→ EXERCISE AIM
Print the listing exactly as it stands. Skip every picture.

╭──

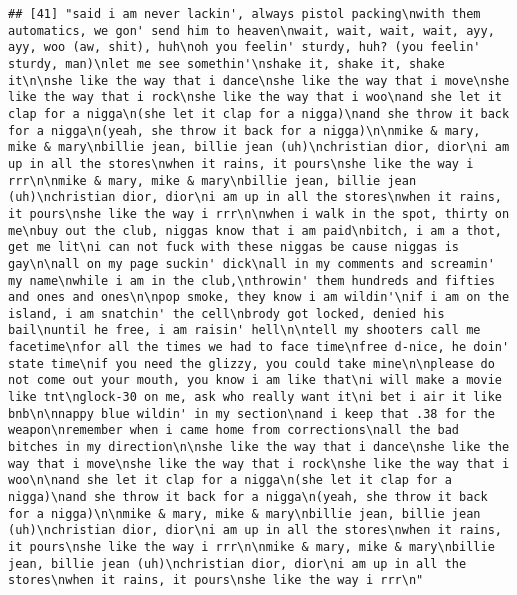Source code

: \documentclass[]{article}
\begin{document}
\begin{verbatim}
## [41] "said i am never lackin', always pistol packing\nwith them automatics, we gon' send him to heaven\nwait, wait, wait, wait, ayy, ayy, woo (aw, shit), huh\noh you feelin' sturdy, huh? (you feelin' sturdy, man)\nlet me see somethin'\nshake it, shake it, shake it\n\nshe like the way that i dance\nshe like the way that i move\nshe like the way that i rock\nshe like the way that i woo\nand she let it clap for a nigga\n(she let it clap for a nigga)\nand she throw it back for a nigga\n(yeah, she throw it back for a nigga)\n\nmike & mary, mike & mary\nbillie jean, billie jean (uh)\nchristian dior, dior\ni am up in all the stores\nwhen it rains, it pours\nshe like the way i rrr\n\nmike & mary, mike & mary\nbillie jean, billie jean (uh)\nchristian dior, dior\ni am up in all the stores\nwhen it rains, it pours\nshe like the way i rrr\n\nwhen i walk in the spot, thirty on me\nbuy out the club, niggas know that i am paid\nbitch, i am a thot, get me lit\ni can not fuck with these niggas be cause niggas is gay\n\nall on my page suckin' dick\nall in my comments and screamin' my name\nwhile i am in the club,\nthrowin' them hundreds and fifties and ones and ones\n\npop smoke, they know i am wildin'\nif i am on the island, i am snatchin' the cell\nbrody got locked, denied his bail\nuntil he free, i am raisin' hell\n\ntell my shooters call me facetime\nfor all the times we had to face time\nfree d-nice, he doin' state time\nif you need the glizzy, you could take mine\n\nplease do not come out your mouth, you know i am like that\ni will make a movie like tnt\nglock-30 on me, ask who really want it\ni bet i air it like bnb\n\nnappy blue wildin' in my section\nand i keep that .38 for the weapon\nremember when i came home from corrections\nall the bad bitches in my direction\n\nshe like the way that i dance\nshe like the way that i move\nshe like the way that i rock\nshe like the way that i woo\n\nand she let it clap for a nigga\n(she let it clap for a nigga)\nand she throw it back for a nigga\n(yeah, she throw it back for a nigga)\n\nmike & mary, mike & mary\nbillie jean, billie jean (uh)\nchristian dior, dior\ni am up in all the stores\nwhen it rains, it pours\nshe like the way i rrr\n\nmike & mary, mike & mary\nbillie jean, billie jean (uh)\nchristian dior, dior\ni am up in all the stores\nwhen it rains, it pours\nshe like the way i rrr\n"                                                                                                                                                                                                                                                                                                                                                                                                                                                                                                                                                                                                                                                                                                                                                                                                                                                                                                                                                                                        
\end{verbatim}
\end{document}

╰──

→ SOLUTION BELOW
Source code

: \documentclass[]{article}
\begin{document}
\begin{verbatim}
## [41] "said i am never lackin', always pistol packing\nwith them automatics, we gon' send him to heaven\nwait, wait, wait, wait, ayy, ayy, woo (aw, shit), huh\noh you feelin' sturdy, huh? (you feelin' sturdy, man)\nlet me see somethin'\nshake it, shake it, shake it\n\nshe like the way that i dance\nshe like the way that i move\nshe like the way that i rock\nshe like the way that i woo\nand she let it clap for a nigga\n(she let it clap for a nigga)\nand she throw it back for a nigga\n(yeah, she throw it back for a nigga)\n\nmike & mary, mike & mary\nbillie jean, billie jean (uh)\nchristian dior, dior\ni am up in all the stores\nwhen it rains, it pours\nshe like the way i rrr\n\nmike & mary, mike & mary\nbillie jean, billie jean (uh)\nchristian dior, dior\ni am up in all the stores\nwhen it rains, it pours\nshe like the way i rrr\n\nwhen i walk in the spot, thirty on me\nbuy out the club, niggas know that i am paid\nbitch, i am a thot, get me lit\ni can not fuck with these niggas be cause niggas is gay\n\nall on my page suckin' dick\nall in my comments and screamin' my name\nwhile i am in the club,\nthrowin' them hundreds and fifties and ones and ones\n\npop smoke, they know i am wildin'\nif i am on the island, i am snatchin' the cell\nbrody got locked, denied his bail\nuntil he free, i am raisin' hell\n\ntell my shooters call me facetime\nfor all the times we had to face time\nfree d-nice, he doin' state time\nif you need the glizzy, you could take mine\n\nplease do not come out your mouth, you know i am like that\ni will make a movie like tnt\nglock-30 on me, ask who really want it\ni bet i air it like bnb\n\nnappy blue wildin' in my section\nand i keep that .38 for the weapon\nremember when i came home from corrections\nall the bad bitches in my direction\n\nshe like the way that i dance\nshe like the way that i move\nshe like the way that i rock\nshe like the way that i woo\n\nand she let it clap for a nigga\n(she let it clap for a nigga)\nand she throw it back for a nigga\n(yeah, she throw it back for a nigga)\n\nmike & mary, mike & mary\nbillie jean, billie jean (uh)\nchristian dior, dior\ni am up in all the stores\nwhen it rains, it pours\nshe like the way i rrr\n\nmike & mary, mike & mary\nbillie jean, billie jean (uh)\nchristian dior, dior\ni am up in all the stores\nwhen it rains, it pours\nshe like the way i rrr\n"                                                                                                                                                                                                                                                                                                                                                                                                                                                                                                                                                                                                                                                                                                                                                                                                                                                                                                                                                                                        
\end{verbatim}
\end{document}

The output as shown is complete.